### [Required action]
If a record holds a picture, drop the picture and return the rest of the record word for word.

### [Supplied material]
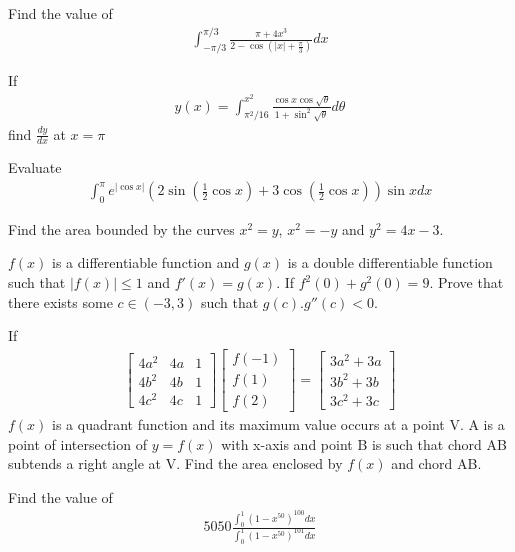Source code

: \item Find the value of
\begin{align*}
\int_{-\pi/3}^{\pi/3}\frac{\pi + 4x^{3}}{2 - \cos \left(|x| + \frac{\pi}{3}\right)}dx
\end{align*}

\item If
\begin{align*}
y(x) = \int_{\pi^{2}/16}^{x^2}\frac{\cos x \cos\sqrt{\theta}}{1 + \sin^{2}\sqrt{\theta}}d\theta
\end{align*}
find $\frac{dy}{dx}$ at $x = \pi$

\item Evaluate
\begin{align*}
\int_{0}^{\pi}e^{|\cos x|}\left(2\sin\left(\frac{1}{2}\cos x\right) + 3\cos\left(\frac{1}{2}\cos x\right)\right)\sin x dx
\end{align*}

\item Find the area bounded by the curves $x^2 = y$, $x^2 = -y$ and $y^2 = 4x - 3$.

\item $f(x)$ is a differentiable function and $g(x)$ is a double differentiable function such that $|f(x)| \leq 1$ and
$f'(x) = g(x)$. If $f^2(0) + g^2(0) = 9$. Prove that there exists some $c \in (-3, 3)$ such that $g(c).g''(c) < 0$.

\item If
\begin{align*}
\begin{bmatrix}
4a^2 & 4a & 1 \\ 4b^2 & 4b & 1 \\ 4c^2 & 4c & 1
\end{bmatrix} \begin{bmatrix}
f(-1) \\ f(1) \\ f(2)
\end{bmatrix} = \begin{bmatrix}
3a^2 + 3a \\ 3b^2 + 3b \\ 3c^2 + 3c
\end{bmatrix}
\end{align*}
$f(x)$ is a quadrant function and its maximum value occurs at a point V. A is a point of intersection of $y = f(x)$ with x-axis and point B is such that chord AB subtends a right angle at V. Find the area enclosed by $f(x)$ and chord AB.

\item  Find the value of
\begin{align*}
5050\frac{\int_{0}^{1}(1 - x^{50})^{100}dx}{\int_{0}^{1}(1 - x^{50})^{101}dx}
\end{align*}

### [Response to this exercise]
Source code

: \item Find the value of
\begin{align*}
\int_{-\pi/3}^{\pi/3}\frac{\pi + 4x^{3}}{2 - \cos \left(|x| + \frac{\pi}{3}\right)}dx
\end{align*}

\item If
\begin{align*}
y(x) = \int_{\pi^{2}/16}^{x^2}\frac{\cos x \cos\sqrt{\theta}}{1 + \sin^{2}\sqrt{\theta}}d\theta
\end{align*}
find $\frac{dy}{dx}$ at $x = \pi$

\item Evaluate
\begin{align*}
\int_{0}^{\pi}e^{|\cos x|}\left(2\sin\left(\frac{1}{2}\cos x\right) + 3\cos\left(\frac{1}{2}\cos x\right)\right)\sin x dx
\end{align*}

\item Find the area bounded by the curves $x^2 = y$, $x^2 = -y$ and $y^2 = 4x - 3$.

\item $f(x)$ is a differentiable function and $g(x)$ is a double differentiable function such that $|f(x)| \leq 1$ and
$f'(x) = g(x)$. If $f^2(0) + g^2(0) = 9$. Prove that there exists some $c \in (-3, 3)$ such that $g(c).g''(c) < 0$.

\item If
\begin{align*}
\begin{bmatrix}
4a^2 & 4a & 1 \\ 4b^2 & 4b & 1 \\ 4c^2 & 4c & 1
\end{bmatrix} \begin{bmatrix}
f(-1) \\ f(1) \\ f(2)
\end{bmatrix} = \begin{bmatrix}
3a^2 + 3a \\ 3b^2 + 3b \\ 3c^2 + 3c
\end{bmatrix}
\end{align*}
$f(x)$ is a quadrant function and its maximum value occurs at a point V. A is a point of intersection of $y = f(x)$ with x-axis and point B is such that chord AB subtends a right angle at V. Find the area enclosed by $f(x)$ and chord AB.

\item  Find the value of
\begin{align*}
5050\frac{\int_{0}^{1}(1 - x^{50})^{100}dx}{\int_{0}^{1}(1 - x^{50})^{101}dx}
\end{align*}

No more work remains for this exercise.